We are comparing the observation of a combined system or the combination of observations.
The other direction, restricting an observation of a system to a subsystem, does not have problems for monotone maps (which preserve meets, not joins).
A monotone map \(P \xrightarrow{f} Q\) that preserves meets
\(f(a \land_P b) \cong f(a) \land_Q f(b)\)
Likewise, to preserve joins is for \(f(a \lor_P b) \cong f(a) \lor_Q f(b)\)
A monotone map \(P \xrightarrow{f} Q\) has a generative effect
\(\exists a,b \in P: f(a) \lor f(b) \not\cong f(a \lor v)\)
Prove that for any monotone map \(P \xrightarrow{f} Q\):
if there exist \(a \lor b \in P\) and \(f(a) \lor f(b) \in Q\):
\(f(a) \lor_Q f(b) \leq f(a \lor_P b)\)
Let’s abbreviate \(f(a\ \lor_P\ b)\) as \(JF\) (join-first) and \(f(b)\ \lor_Q\ f(a)\) as \(JL\) (join-last)
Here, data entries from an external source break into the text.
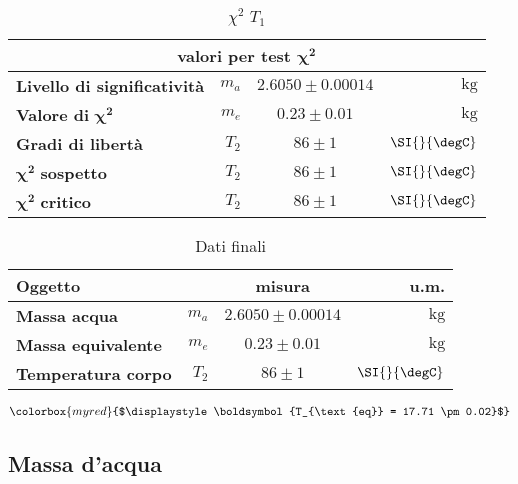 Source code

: \documentclass{article}
\newcommand{\rosso}[1]{\colorbox{myred}{$\displaystyle #1$}}
\begin{document}
	
	\begin{table}[H] \centering
		\begin{small}
			\begin{tabular}{@{}lrcr@{}}\toprule
				\multicolumn{4}{c}{\textbf{valori per test} \(\boldsymbol{\chi^2}\)}\\ \midrule
				\textbf{Livello di significatività}		 &  \(m_{a}\) &\(2.6050 \pm 0.00014\)\footnotemark  & \(\SI{}{\kilogram}\) \\  \hdashline
				\textbf{Valore di} \(\boldsymbol{\chi^2}\)	 & \(m_{e}\)  &\(0.23	\pm 0.01 \) & \(\SI{}{\kilogram}\)   \\  \hdashline
				\textbf{Gradi di libertà}		 & \(T_{2}\)  &\(86 \pm 1\) & \(\SI{}{\degC}\)   \\   \hdashline
				\(\boldsymbol{\chi^2}\) \textbf{sospetto}		& \(T_{2}\)  &\(86 \pm 1\) & \(\SI{}{\degC}\)   \\ \hdashline
				\(\boldsymbol{\chi^2}\) \textbf{critico}		& \(T_{2}\)  &\(86 \pm 1\) & \(\SI{}{\degC}\)   \\ 
				\bottomrule
			\end{tabular}
		\end{small}
		\caption{\(\chi^2\) \(T_{1}\)}
	\end{table}
	
	
	\begin{table}[H] \centering
		\begin{small}
			\begin{tabular}{@{}lrcr@{}}\toprule
				\textbf{Oggetto}&  & \textbf{misura} & \textbf{u.m.}\\ \midrule
				\textbf{Massa acqua}		 &  \(m_{a}\) &\(2.6050 \pm 0.00014\)\footnotemark  & \(\SI{}{\kilogram}\) \\  \hdashline
				\textbf{Massa equivalente}		 & \(m_{e}\)  &\(0.23	\pm 0.01 \) & \(\SI{}{\kilogram}\)   \\  \hdashline
				\textbf{Temperatura corpo}		 & \(T_{2}\)  &\(86 \pm 1\) & \(\SI{}{\degC}\)   \\   
				\bottomrule
			\end{tabular}
		\end{small}
		\caption{Dati finali}
	\end{table}
	
	
	
	\[ 
	\rosso{\boldsymbol{T_{\text{eq}} = 17.71	\pm 0.02}}
	\]
	
	
	\subsection{Massa d'acqua}
	
\end{document}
This exercise is to show that \(JL \leq JF\)
The property of joins gives us, in \(P\), that \(a\ \leq\ (a \lor b)\) and \(b\ \leq\ (a \lor b)\)
Monotonicity then gives us, in \(Q\), that \(f(a) \leq JF\) and \(f(b) \leq JF\)
We also know from the property of joins, in \(Q\), that \(f(a) \leq JL\) and \(f(b) \leq JL\)
The only way that \(JF\) could be strictly smaller than \(JL\), given that both are \(\geq f(a)\) and \(\geq f(b)\) is for \(f(a) \leq JF < JL\) and \(f(b) \leq JF < JL\)
But, \(JL \in Q\) is the smallest thing (or equal to it) that is greater than \(f(a)\) and \(f(b)\), so this situation is not possible.